Dans le pays d’où je viens, au Nigéria, on dit que « quand les temps sont urgents, il faut ralentir ». Une différente sorte de puissance d’agir est nécessaire. L’ouverture du champ de l’action. Une articulation plus humble de notre place dans le monde, ou plutôt : avec le monde. Une différente sorte de responsabilité, de la sorte qui sait que l’amour n’est pas un pont, que l’amour est un tiret.

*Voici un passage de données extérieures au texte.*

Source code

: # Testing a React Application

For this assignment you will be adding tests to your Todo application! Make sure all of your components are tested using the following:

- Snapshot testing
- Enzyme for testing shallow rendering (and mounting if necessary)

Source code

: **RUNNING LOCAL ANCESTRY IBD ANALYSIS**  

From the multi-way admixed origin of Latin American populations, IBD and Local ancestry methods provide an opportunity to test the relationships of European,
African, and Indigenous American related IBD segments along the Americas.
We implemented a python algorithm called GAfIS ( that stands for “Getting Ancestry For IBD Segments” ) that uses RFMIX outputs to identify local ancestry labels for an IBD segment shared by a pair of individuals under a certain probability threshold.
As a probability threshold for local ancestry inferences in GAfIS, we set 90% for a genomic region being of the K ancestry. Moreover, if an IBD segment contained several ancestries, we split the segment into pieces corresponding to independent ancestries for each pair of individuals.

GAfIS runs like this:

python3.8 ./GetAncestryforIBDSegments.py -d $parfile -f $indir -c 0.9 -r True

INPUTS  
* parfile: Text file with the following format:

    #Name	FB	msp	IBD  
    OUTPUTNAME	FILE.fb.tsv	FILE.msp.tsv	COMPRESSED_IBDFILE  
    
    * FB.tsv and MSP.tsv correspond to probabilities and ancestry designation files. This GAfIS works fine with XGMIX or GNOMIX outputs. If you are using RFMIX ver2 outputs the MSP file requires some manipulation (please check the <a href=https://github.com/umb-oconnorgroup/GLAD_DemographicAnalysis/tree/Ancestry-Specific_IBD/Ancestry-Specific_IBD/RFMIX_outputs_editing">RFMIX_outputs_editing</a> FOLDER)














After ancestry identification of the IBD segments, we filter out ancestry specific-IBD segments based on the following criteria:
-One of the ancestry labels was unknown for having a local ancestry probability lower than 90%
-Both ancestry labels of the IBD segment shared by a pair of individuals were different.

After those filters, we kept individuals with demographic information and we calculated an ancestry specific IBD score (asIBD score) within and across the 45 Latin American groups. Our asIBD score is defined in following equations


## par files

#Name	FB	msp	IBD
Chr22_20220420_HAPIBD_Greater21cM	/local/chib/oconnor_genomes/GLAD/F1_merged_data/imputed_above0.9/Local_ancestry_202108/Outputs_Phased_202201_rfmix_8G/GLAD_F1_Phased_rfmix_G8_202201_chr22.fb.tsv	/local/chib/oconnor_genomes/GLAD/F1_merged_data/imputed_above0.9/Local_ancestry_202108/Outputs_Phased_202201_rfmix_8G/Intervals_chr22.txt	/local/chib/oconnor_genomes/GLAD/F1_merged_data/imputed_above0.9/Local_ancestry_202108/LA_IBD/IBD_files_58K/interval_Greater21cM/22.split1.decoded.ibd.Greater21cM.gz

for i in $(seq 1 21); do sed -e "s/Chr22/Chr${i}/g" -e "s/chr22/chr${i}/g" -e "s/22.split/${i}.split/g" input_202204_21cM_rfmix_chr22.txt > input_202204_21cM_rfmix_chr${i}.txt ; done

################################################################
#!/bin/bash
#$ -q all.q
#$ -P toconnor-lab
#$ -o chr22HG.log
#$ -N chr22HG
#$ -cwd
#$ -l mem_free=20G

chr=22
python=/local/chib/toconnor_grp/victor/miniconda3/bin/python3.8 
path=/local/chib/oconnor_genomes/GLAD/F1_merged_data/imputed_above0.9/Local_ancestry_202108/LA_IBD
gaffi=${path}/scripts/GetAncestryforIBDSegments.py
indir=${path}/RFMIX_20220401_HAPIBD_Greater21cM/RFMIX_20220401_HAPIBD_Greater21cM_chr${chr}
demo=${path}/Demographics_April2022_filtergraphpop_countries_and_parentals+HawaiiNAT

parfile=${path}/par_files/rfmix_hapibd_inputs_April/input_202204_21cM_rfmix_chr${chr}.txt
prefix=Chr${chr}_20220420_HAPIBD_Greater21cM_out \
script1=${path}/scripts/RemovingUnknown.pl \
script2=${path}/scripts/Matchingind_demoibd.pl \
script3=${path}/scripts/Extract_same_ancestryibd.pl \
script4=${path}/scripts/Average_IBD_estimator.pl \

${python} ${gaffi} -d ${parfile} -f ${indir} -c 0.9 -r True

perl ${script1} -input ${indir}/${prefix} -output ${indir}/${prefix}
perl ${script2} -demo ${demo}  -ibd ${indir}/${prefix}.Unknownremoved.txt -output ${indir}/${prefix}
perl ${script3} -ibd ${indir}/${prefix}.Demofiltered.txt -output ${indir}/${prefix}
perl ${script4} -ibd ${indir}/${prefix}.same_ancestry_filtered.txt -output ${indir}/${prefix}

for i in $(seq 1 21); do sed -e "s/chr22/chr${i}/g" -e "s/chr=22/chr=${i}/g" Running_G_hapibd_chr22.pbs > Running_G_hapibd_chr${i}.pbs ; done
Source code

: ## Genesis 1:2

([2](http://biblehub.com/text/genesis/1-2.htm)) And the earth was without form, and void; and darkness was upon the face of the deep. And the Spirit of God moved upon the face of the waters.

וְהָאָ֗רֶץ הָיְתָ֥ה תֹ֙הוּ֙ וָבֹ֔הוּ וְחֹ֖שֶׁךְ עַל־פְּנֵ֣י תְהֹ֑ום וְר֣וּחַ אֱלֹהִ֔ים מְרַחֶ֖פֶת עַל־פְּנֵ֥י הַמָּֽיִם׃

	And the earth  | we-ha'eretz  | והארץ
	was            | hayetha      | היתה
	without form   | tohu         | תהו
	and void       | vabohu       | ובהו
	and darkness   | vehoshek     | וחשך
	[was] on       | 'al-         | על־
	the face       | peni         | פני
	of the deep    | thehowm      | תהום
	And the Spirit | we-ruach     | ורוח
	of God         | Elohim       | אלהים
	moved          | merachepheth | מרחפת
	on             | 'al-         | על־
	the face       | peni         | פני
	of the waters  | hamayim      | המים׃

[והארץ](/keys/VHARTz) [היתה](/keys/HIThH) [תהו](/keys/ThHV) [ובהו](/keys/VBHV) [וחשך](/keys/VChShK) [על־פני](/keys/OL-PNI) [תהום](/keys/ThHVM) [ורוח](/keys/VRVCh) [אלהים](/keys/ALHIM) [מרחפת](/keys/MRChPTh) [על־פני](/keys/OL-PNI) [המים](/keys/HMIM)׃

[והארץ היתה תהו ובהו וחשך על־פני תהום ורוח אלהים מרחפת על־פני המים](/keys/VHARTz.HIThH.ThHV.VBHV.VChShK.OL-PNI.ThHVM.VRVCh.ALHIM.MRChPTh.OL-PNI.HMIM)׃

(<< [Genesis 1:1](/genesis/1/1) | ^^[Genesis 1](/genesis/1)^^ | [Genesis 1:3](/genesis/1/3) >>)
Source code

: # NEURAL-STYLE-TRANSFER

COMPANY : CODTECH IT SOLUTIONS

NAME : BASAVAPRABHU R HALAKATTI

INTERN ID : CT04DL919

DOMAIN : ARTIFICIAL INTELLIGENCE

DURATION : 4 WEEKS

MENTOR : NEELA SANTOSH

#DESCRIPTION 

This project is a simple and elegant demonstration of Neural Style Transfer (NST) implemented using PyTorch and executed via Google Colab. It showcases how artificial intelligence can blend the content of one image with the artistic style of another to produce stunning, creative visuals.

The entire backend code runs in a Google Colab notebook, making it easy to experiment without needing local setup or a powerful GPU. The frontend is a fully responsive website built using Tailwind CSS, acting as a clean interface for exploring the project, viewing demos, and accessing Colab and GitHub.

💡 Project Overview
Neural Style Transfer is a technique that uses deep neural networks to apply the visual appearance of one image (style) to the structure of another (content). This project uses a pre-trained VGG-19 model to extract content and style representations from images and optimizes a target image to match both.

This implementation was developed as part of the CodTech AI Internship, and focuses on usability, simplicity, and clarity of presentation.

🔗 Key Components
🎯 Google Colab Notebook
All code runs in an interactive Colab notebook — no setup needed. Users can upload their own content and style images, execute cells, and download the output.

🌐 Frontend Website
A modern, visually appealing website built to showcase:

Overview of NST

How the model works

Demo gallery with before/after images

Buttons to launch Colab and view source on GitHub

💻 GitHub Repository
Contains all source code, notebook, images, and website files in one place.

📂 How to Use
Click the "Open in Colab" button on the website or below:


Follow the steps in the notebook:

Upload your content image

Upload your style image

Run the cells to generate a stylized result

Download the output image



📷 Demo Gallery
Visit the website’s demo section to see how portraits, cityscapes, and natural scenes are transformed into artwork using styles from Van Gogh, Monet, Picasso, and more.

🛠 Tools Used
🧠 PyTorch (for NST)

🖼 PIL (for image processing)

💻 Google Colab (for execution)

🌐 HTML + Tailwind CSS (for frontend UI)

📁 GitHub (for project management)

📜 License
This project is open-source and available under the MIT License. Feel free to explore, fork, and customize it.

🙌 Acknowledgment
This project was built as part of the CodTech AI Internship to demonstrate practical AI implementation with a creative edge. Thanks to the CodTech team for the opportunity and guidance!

Sheridan Hookimaw, Okonkwo, Hope, et quantité d’autres corps finis, continueront de nous hanter, d’électrifier l’air avec leurs propositions hautement chargées de différences. Iels lancent de nouveaux appels à l’action, une insurrection païenne d’une ouverture difficile à percevoir. Le deuil de leurs morts nous hante, notre tâche est d’apprendre à tendre l’oreille pour les entendre.

Traduit de l’anglais
par Emma Bigé & Camille Noûs

1Ce texte est issu de la transcription d’une intervention intitulée « Meeting the Inappropriate/d. The Liminality of Justice and Reconciliation in Canada », donnée le 5 mai 2016 à Vancouver à l’occasion du forum « What if Economic Development was an Act of Reconciliation? » organisé par l’Université Simon Fraser.

2Donna J. Haraway, « La promesse des monstres : politiques régénératives pour d’autres impropres-inapproprié·es », traduit de l’anglais (États-Unis) par Sara Angeli dans Elsa Dorlin et Eva Rodriguez (dir.), Penser avec Donna Haraway, Paris, Puf, 2012.